What needs to be done: Extract from the listing each line in which the word "charts" appears.

Records for the exercise:

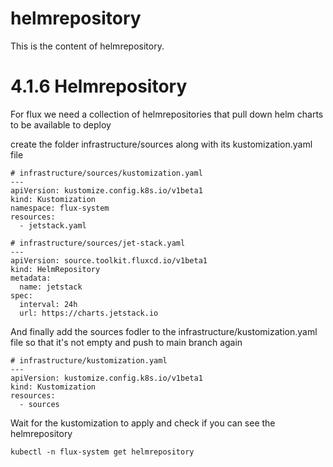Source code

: # helmrepository
This is the content of helmrepository.

# 4.1.6 Helmrepository

For flux we need a collection of helmrepositories that pull down helm charts to be available to deploy

create the folder infrastructure/sources along with its kustomization.yaml file

```
# infrastructure/sources/kustomization.yaml
---
apiVersion: kustomize.config.k8s.io/v1beta1
kind: Kustomization
namespace: flux-system
resources:
  - jetstack.yaml
```

```
# infrastructure/sources/jet-stack.yaml
---
apiVersion: source.toolkit.fluxcd.io/v1beta1
kind: HelmRepository
metadata:
  name: jetstack
spec:
  interval: 24h
  url: https://charts.jetstack.io
```

And finally add the sources fodler to the infrastructure/kustomization.yaml file so that it's not empty and push to main branch again

```
# infrastructure/kustomization.yaml
---
apiVersion: kustomize.config.k8s.io/v1beta1
kind: Kustomization
resources:
  - sources
```

Wait for the kustomization to apply and check if you can see the helmrepository&#x20;

```
kubectl -n flux-system get helmrepository
```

Solution:
For flux we need a collection of helmrepositories that pull down helm charts to be available to deploy
  url: https://charts.jetstack.io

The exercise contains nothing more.